Morrisons has reported another quarter of rising sales as it continues to limit the impact of soaring Brexit-related food costs for shoppers.
For its third quarter period ending October 29, the Big 4 grocer recorded like-for-like sales growth of 2.5 per cent, the eighth quarter in a row of growth.
Meanwhile, total sales went up 2.3 per cent during the 13-week period.
Of its comparable sales growth in the quarter, 2.1 per cent came from retail and 0.4 per cent from wholesale.
The supermarket giant said its “Price Crunch” and “Way Down” campaigns attracted more customers and kept prices lower for longer as competing grocery chains, and retailers in general, face rising import costs as a result of the pound’s collapse after last year’s EU referendum.
In addition, it benefited from the continuing trend of customers switching to own-brand products to save costs.
“We again worked hard during the quarter to limit the impact of lower sterling on imported food prices,” Morrisons said in a statement.

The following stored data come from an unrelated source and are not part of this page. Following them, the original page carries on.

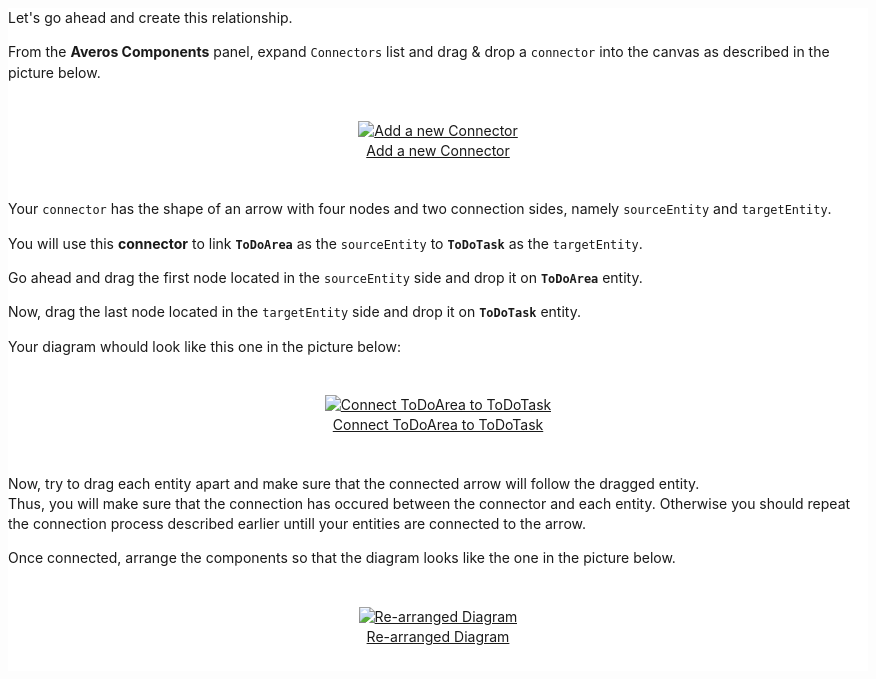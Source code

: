 Let's go ahead and create this relationship.<br/>

From the **Averos Components** panel, expand `Connectors` list and drag & drop a `connector` into the canvas as described in the picture below.<br/>

<div style="display: flex;flex-direction: row;justify-content: center;"> 
<div style="padding: 10px;">
  <figure align="center">
    <a href="{{ site.baseurl }}/assets/tutorial/c-developer/23-add-connector.png">
      <img src="{{ site.baseurl }}/assets/tutorial/c-developer/23-add-connector.png" alt="Add a new Connector">
        <figcaption>Add a new Connector</figcaption>
    </a>
  </figure>
</div>
</div>

Your `connector` has the shape of an arrow with four nodes and two connection sides, namely `sourceEntity` and `targetEntity`.<br/>

You will use this **connector** to link **`ToDoArea`** as the `sourceEntity` to **`ToDoTask`** as the `targetEntity`.<br/>

Go ahead and drag the first node located in the `sourceEntity` side and drop it on **`ToDoArea`** entity.<br/>

Now, drag the last node located in the `targetEntity` side and drop it on **`ToDoTask`** entity.<br/>

Your diagram whould look like this one in the picture below:

<div style="display: flex;flex-direction: row;justify-content: center;"> 
<div style="padding: 10px;">
  <figure align="center">
    <a href="{{ site.baseurl }}/assets/tutorial/c-developer/24-connect-todoarea-to-todotask.png">
      <img src="{{ site.baseurl }}/assets/tutorial/c-developer/24-connect-todoarea-to-todotask.png" alt="Connect ToDoArea to ToDoTask">
        <figcaption>Connect ToDoArea to ToDoTask</figcaption>
    </a>
  </figure>
</div>
</div>

Now, try to drag each entity apart and make sure that the connected arrow will follow the dragged entity.<br/>
Thus, you will make sure that the connection has occured between the connector and each entity. Otherwise you should repeat the connection process described earlier untill your entities are connected to the arrow.<br/>

Once connected, arrange the components so that the diagram looks like the one in the picture below.<br/>

<div style="display: flex;flex-direction: row;justify-content: center;"> 
<div style="padding: 10px;">
  <figure align="center">
    <a href="{{ site.baseurl }}/assets/tutorial/c-developer/25-rearranged-diagram.png">
      <img src="{{ site.baseurl }}/assets/tutorial/c-developer/25-rearranged-diagram.png" alt="Re-arranged Diagram">
        <figcaption>Re-arranged Diagram</figcaption>
    </a>
  </figure>
</div>
</div>

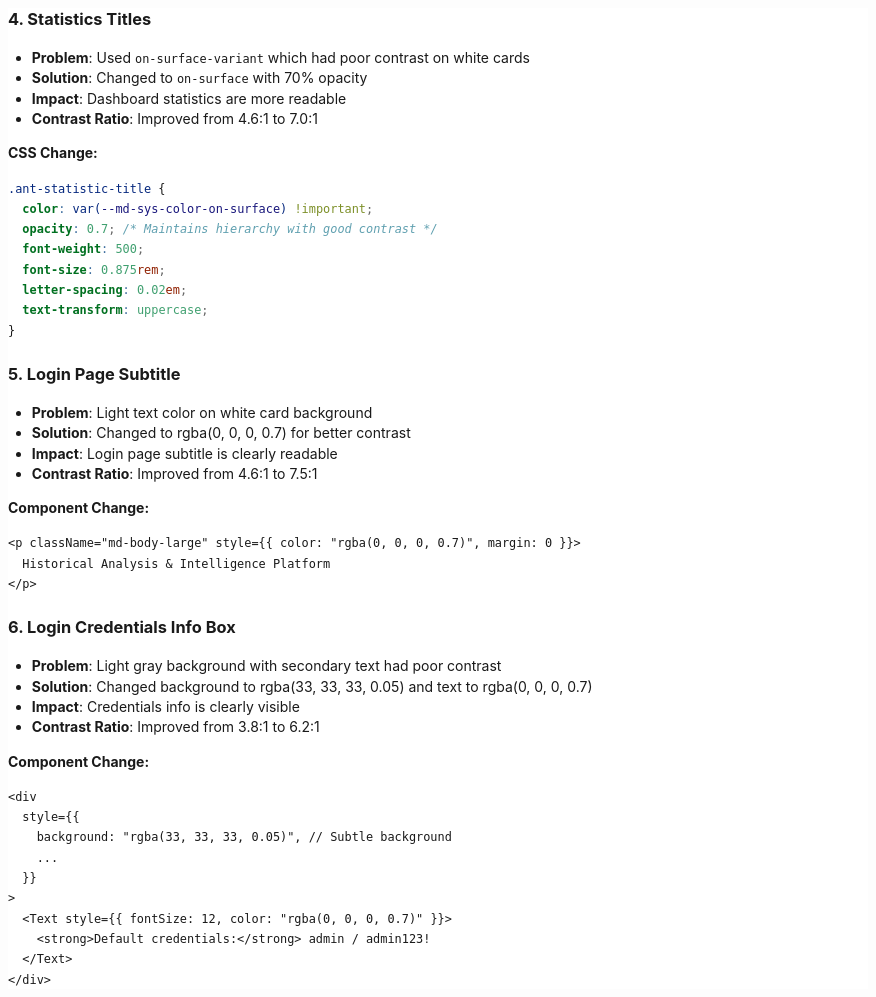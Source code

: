 ### 4. **Statistics Titles**

- **Problem**: Used `on-surface-variant` which had poor contrast on white cards
- **Solution**: Changed to `on-surface` with 70% opacity
- **Impact**: Dashboard statistics are more readable
- **Contrast Ratio**: Improved from 4.6:1 to 7.0:1

**CSS Change:**

```css
.ant-statistic-title {
  color: var(--md-sys-color-on-surface) !important;
  opacity: 0.7; /* Maintains hierarchy with good contrast */
  font-weight: 500;
  font-size: 0.875rem;
  letter-spacing: 0.02em;
  text-transform: uppercase;
}
```

### 5. **Login Page Subtitle**

- **Problem**: Light text color on white card background
- **Solution**: Changed to rgba(0, 0, 0, 0.7) for better contrast
- **Impact**: Login page subtitle is clearly readable
- **Contrast Ratio**: Improved from 4.6:1 to 7.5:1

**Component Change:**

```tsx
<p className="md-body-large" style={{ color: "rgba(0, 0, 0, 0.7)", margin: 0 }}>
  Historical Analysis & Intelligence Platform
</p>
```

### 6. **Login Credentials Info Box**

- **Problem**: Light gray background with secondary text had poor contrast
- **Solution**: Changed background to rgba(33, 33, 33, 0.05) and text to rgba(0, 0, 0, 0.7)
- **Impact**: Credentials info is clearly visible
- **Contrast Ratio**: Improved from 3.8:1 to 6.2:1

**Component Change:**

```tsx
<div
  style={{
    background: "rgba(33, 33, 33, 0.05)", // Subtle background
    ...
  }}
>
  <Text style={{ fontSize: 12, color: "rgba(0, 0, 0, 0.7)" }}>
    <strong>Default credentials:</strong> admin / admin123!
  </Text>
</div>
```
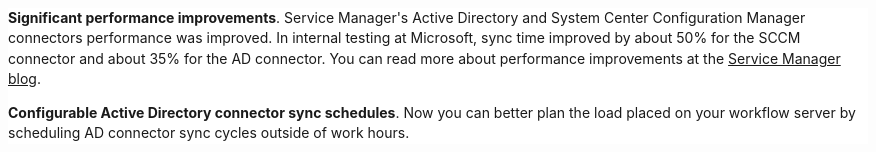 **Significant performance improvements**.  Service Manager's Active Directory and System Center Configuration Manager connectors performance was improved. In internal testing at Microsoft, sync time improved by about 50% for the SCCM connector and about 35% for the AD connector. You can read more about performance improvements at the [Service Manager blog](http://blogs.technet.com/b/servicemanager/archive/2015/03/19/sccm-lfx-connector-performance-improvements.aspx).

**Configurable Active Directory connector sync schedules**. Now you can better plan the load placed on your workflow server by scheduling AD connector sync cycles outside of work hours.
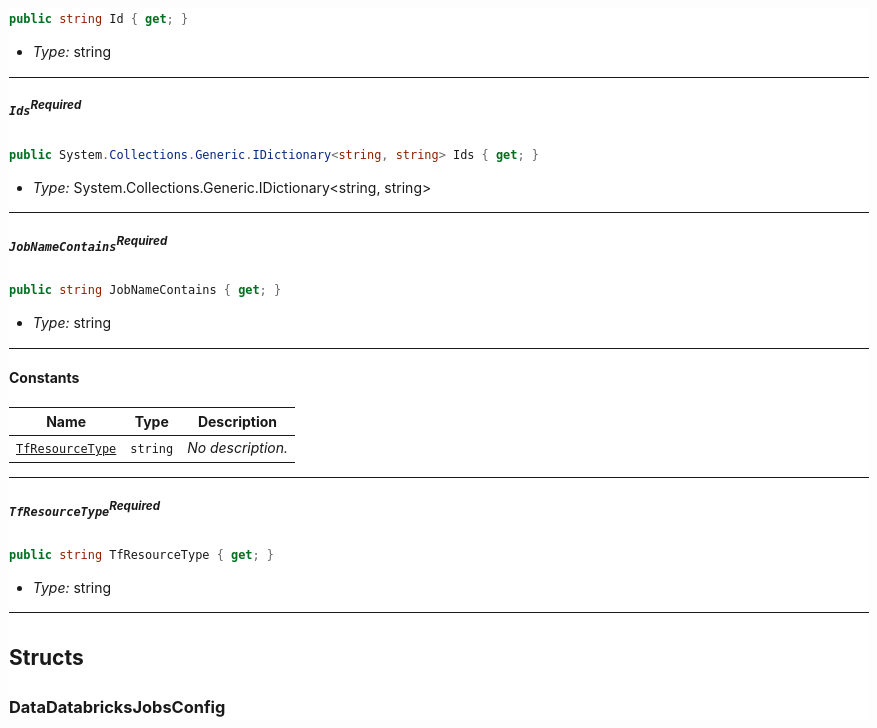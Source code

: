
 ```csharp
public string Id { get; }
```

- *Type:* string

---

##### `Ids`<sup>Required</sup> <a name="Ids" id="@cdktf/provider-databricks.dataDatabricksJobs.DataDatabricksJobs.property.ids"></a>

```csharp
public System.Collections.Generic.IDictionary<string, string> Ids { get; }
```

- *Type:* System.Collections.Generic.IDictionary<string, string>

---

##### `JobNameContains`<sup>Required</sup> <a name="JobNameContains" id="@cdktf/provider-databricks.dataDatabricksJobs.DataDatabricksJobs.property.jobNameContains"></a>

```csharp
public string JobNameContains { get; }
```

- *Type:* string

---

#### Constants <a name="Constants" id="Constants"></a>

| **Name** | **Type** | **Description** |
| --- | --- | --- |
| <code><a href="#@cdktf/provider-databricks.dataDatabricksJobs.DataDatabricksJobs.property.tfResourceType">TfResourceType</a></code> | <code>string</code> | *No description.* |

---

##### `TfResourceType`<sup>Required</sup> <a name="TfResourceType" id="@cdktf/provider-databricks.dataDatabricksJobs.DataDatabricksJobs.property.tfResourceType"></a>

```csharp
public string TfResourceType { get; }
```

- *Type:* string

---

## Structs <a name="Structs" id="Structs"></a>

### DataDatabricksJobsConfig <a name="DataDatabricksJobsConfig" id="@cdktf/provider-databricks.dataDatabricksJobs.DataDatabricksJobsConfig"></a>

Chief executive David Potts, who is overseeing a turnaround of the business, added: “We are pleased with a further step up in our competitiveness and another period of positive like for like sales growth.
“I am confident our plans to keep serving customers better will enable us to continue the strong momentum of the year so far, into the important fourth quarter.
“As we work towards becoming a broader, stronger business, a new Morrisons is taking shape, built by our colleagues on firm balance sheet foundations.”
Part of Potts’ turnaround strategy is Morrisons’ relaunch of the Safeway brand after striking a deal with McColl’s to supply the convenience store chain with groceries.
The partnership will see the supermarket supply Safeway and branded products to 1300 convenience shops and 350 newsagents starting from January.
The move is expected to help Morrisons secure wholesale sales of £700 million by the end of next year, with the amount rising to £1 billion.